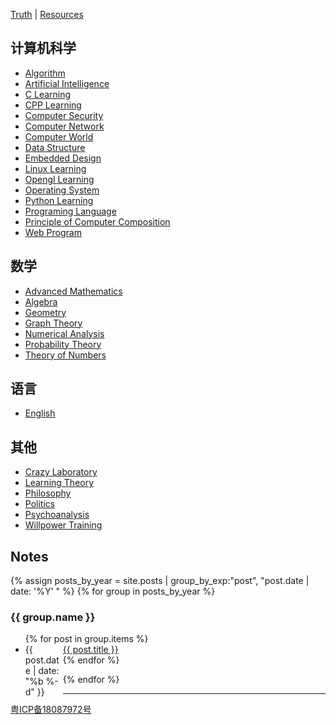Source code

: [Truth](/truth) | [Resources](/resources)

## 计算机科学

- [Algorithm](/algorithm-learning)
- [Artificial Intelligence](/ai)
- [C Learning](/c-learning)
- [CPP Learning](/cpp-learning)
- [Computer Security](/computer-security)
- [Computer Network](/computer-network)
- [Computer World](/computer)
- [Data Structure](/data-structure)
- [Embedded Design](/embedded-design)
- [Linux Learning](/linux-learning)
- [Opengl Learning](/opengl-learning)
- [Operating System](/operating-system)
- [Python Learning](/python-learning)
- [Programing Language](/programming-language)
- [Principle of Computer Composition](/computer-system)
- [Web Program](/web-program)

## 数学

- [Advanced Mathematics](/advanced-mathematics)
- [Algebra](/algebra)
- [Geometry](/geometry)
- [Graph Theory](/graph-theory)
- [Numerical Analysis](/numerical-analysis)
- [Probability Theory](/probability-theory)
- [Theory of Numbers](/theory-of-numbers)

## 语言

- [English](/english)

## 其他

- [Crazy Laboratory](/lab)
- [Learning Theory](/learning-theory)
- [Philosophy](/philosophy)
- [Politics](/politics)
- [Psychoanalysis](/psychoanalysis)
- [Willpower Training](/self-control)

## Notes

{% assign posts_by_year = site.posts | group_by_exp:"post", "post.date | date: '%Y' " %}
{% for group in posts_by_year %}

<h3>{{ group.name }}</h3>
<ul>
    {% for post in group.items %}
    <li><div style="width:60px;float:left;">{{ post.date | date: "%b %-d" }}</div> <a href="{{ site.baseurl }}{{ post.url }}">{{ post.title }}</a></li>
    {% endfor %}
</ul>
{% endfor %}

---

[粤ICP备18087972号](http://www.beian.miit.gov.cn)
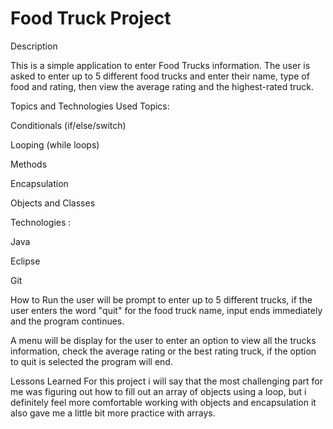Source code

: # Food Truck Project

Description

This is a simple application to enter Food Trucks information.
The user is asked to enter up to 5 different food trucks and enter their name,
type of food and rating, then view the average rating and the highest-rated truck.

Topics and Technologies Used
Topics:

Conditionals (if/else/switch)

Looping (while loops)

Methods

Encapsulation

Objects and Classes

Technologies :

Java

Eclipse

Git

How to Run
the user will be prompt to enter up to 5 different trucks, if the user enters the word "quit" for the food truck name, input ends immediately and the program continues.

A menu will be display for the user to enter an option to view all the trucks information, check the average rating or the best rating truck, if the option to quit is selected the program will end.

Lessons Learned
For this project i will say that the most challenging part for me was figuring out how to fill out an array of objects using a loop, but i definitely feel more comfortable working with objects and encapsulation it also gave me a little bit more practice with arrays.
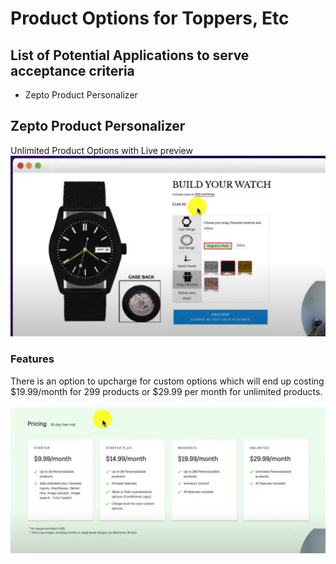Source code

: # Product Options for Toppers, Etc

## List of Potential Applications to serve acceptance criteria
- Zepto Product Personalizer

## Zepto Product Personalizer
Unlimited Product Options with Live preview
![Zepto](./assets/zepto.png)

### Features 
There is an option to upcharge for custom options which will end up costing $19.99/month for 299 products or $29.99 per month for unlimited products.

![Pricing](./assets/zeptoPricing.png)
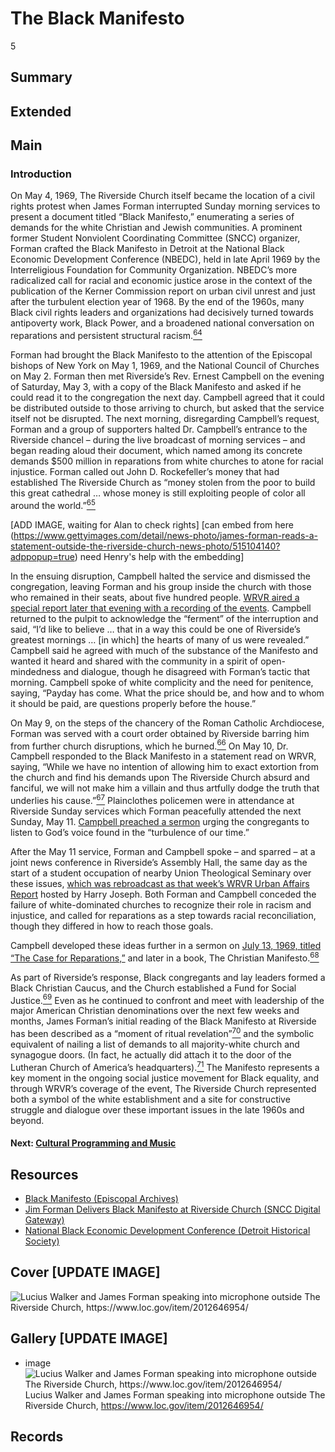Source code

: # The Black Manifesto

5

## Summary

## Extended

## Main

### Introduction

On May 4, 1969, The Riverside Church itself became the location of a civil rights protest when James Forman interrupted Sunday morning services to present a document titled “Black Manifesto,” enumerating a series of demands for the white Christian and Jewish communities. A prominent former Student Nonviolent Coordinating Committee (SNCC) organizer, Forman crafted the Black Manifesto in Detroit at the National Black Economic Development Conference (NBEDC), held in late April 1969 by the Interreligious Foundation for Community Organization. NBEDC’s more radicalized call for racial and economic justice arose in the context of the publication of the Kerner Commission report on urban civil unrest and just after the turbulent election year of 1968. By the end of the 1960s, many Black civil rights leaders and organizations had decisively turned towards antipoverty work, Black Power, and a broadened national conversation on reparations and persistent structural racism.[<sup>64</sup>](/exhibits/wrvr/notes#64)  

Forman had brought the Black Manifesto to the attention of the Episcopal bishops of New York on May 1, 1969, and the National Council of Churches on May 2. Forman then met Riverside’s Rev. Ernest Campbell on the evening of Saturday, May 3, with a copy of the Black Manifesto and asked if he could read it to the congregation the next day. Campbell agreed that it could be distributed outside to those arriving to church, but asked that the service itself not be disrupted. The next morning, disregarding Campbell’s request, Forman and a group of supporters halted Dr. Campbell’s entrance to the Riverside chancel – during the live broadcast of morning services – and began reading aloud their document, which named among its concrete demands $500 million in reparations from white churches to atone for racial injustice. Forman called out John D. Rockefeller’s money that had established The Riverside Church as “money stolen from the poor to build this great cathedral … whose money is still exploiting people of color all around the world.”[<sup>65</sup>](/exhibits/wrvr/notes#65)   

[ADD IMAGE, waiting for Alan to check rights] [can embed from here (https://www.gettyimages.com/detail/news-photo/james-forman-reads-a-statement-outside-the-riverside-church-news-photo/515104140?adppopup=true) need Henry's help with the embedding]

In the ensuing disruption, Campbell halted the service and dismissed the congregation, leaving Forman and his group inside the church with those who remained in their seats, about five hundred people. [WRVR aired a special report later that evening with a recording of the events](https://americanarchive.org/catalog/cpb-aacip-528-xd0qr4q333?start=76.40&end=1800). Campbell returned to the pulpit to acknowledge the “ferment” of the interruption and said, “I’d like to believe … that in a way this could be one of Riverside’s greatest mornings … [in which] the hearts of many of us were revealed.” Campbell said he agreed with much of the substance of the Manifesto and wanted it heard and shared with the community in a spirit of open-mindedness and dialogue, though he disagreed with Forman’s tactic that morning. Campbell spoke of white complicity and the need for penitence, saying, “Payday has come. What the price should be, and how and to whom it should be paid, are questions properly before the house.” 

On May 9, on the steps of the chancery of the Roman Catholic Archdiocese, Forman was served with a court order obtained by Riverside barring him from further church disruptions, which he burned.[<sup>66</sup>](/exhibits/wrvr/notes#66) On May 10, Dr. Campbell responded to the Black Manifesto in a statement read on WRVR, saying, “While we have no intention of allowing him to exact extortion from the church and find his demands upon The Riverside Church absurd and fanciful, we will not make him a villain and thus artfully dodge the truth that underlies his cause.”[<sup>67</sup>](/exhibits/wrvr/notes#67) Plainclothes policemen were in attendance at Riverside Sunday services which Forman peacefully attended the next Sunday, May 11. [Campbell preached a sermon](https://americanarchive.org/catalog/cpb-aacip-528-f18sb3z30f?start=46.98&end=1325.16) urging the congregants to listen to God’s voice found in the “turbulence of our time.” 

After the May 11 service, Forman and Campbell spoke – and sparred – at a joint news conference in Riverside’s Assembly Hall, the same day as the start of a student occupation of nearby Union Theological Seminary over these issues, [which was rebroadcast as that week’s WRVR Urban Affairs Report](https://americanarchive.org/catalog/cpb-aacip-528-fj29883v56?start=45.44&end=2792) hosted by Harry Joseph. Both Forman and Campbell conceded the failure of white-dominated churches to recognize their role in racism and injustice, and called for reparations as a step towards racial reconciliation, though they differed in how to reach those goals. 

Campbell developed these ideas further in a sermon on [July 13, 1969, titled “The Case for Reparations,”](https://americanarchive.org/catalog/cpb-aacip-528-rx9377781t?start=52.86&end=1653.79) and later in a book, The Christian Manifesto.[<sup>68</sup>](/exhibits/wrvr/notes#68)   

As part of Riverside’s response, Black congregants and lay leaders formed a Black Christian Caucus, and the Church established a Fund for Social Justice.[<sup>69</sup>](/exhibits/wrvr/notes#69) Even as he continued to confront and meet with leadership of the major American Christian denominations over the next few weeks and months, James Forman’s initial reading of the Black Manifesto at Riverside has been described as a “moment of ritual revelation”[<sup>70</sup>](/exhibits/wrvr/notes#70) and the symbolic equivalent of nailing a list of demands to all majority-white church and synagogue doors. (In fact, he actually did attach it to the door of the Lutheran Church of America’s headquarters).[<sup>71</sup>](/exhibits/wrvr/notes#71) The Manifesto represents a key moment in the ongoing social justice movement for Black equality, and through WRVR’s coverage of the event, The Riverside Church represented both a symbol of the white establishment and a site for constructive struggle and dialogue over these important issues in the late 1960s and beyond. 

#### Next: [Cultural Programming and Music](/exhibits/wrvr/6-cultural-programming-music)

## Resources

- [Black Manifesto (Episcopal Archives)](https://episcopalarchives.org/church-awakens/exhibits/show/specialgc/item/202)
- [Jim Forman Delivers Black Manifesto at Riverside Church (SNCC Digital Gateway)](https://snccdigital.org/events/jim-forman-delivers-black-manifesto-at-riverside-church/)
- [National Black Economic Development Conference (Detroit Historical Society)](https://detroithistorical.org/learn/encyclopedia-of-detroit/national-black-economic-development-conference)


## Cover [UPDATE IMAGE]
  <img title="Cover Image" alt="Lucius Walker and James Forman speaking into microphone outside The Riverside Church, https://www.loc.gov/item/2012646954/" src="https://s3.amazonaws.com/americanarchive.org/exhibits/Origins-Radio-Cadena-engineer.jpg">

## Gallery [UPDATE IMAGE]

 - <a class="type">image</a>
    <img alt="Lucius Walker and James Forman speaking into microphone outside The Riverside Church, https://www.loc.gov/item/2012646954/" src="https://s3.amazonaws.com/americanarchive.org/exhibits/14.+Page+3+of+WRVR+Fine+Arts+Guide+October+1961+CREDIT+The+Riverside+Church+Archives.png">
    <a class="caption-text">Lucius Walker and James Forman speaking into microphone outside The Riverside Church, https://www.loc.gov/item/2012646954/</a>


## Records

...

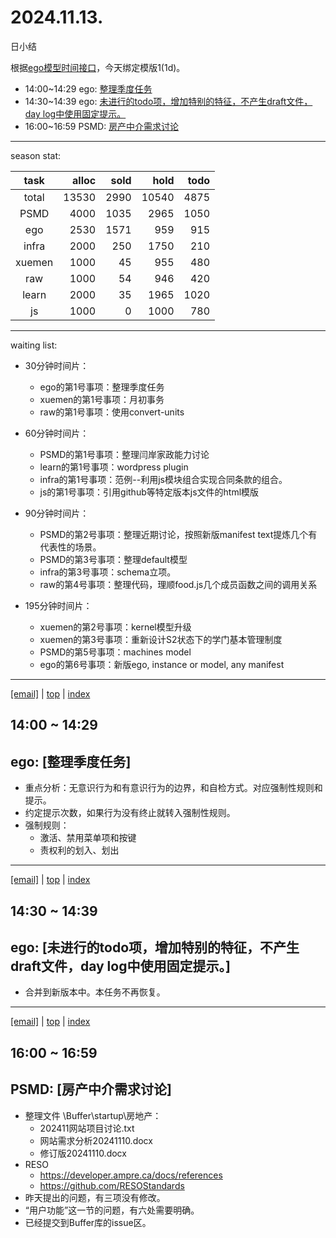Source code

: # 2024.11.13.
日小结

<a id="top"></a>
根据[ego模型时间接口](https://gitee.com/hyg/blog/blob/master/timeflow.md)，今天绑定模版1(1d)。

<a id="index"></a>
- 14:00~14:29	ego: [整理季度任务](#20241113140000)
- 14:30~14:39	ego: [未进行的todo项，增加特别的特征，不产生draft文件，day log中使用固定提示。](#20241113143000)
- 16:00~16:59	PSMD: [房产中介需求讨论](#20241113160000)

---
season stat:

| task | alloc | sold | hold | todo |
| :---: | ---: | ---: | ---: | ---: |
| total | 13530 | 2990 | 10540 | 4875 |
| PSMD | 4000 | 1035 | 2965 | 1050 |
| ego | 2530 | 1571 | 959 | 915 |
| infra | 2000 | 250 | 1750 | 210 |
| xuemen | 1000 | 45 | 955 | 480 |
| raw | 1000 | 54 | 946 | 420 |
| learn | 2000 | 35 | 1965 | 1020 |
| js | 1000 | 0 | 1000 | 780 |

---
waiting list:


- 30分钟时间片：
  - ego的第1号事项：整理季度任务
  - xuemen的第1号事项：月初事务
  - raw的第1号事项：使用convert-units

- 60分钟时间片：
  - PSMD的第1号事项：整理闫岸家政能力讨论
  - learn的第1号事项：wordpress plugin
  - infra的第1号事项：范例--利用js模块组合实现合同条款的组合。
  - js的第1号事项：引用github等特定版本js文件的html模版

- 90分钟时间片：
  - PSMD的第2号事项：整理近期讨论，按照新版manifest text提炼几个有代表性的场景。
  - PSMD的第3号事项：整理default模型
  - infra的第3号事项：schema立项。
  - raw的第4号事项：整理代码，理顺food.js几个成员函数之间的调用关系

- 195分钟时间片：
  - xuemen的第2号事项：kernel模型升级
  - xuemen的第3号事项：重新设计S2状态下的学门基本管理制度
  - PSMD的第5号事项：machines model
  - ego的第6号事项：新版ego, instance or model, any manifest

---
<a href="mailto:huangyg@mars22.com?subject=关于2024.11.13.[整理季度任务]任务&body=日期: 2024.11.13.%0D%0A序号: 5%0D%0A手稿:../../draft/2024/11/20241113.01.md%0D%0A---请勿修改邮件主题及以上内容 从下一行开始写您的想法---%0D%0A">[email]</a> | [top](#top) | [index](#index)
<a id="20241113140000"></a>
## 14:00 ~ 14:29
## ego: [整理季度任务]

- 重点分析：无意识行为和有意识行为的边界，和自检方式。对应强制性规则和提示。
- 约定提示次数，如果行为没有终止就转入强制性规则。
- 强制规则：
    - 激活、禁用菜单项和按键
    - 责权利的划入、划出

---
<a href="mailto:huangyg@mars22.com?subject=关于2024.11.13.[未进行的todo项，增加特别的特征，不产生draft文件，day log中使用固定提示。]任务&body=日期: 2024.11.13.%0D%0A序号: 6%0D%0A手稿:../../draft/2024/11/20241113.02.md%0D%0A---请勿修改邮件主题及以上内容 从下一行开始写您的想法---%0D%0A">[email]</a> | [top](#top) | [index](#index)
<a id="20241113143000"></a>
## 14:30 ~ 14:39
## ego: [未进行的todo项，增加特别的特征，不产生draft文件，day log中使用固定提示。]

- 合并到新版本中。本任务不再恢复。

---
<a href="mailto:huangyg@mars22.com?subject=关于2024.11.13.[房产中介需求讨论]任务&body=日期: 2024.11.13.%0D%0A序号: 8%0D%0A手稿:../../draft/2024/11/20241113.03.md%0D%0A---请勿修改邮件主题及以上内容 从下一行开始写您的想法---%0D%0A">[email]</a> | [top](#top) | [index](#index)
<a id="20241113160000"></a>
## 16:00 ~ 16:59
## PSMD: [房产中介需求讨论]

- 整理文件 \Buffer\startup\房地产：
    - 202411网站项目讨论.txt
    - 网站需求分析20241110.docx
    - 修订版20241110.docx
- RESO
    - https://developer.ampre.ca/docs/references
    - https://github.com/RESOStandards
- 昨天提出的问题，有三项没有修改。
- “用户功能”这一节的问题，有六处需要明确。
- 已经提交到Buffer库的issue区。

--

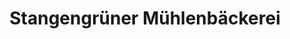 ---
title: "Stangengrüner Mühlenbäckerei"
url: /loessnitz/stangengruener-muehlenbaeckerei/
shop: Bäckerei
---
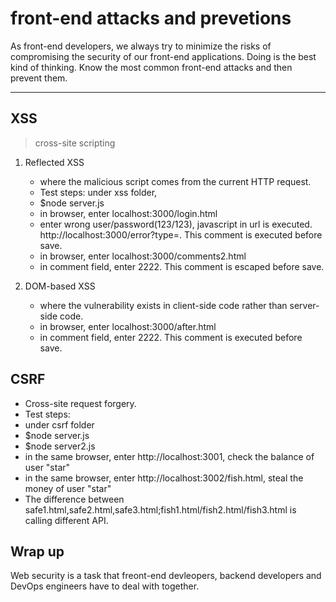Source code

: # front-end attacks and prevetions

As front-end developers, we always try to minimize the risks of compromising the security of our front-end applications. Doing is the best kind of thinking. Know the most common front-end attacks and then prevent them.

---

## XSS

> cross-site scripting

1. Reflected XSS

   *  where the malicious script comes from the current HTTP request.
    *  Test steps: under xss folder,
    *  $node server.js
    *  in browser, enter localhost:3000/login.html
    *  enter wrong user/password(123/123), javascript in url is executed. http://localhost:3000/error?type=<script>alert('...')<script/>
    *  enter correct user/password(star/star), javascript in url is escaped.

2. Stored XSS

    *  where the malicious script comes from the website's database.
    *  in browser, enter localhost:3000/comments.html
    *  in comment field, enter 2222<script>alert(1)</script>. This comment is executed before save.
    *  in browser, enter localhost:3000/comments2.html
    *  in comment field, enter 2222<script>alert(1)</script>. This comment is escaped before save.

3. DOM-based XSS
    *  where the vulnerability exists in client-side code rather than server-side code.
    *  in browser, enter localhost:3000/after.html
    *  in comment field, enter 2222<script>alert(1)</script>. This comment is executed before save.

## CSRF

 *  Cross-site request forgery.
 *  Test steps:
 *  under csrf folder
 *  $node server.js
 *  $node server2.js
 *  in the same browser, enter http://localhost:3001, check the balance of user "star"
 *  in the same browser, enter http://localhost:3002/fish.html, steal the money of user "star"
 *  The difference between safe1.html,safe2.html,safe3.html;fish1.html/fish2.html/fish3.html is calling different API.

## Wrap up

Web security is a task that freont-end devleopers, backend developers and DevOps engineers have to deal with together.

[WHAT IS NEEDED] From the records above, write out exactly the lines that begin at the line with "Unlimited Product Options with Live preview" and end at the line with "### Introduction". Pictures must not appear in the output.

[THE COMPLETED TASK]
Unlimited Product Options with Live preview
![Zepto](./assets/zepto.png)

### Features 
There is an option to upcharge for custom options which will end up costing $19.99/month for 299 products or $29.99 per month for unlimited products.

![Pricing](./assets/zeptoPricing.png)
Source code

: # The Black Manifesto

5

## Summary

## Extended

## Main

### Introduction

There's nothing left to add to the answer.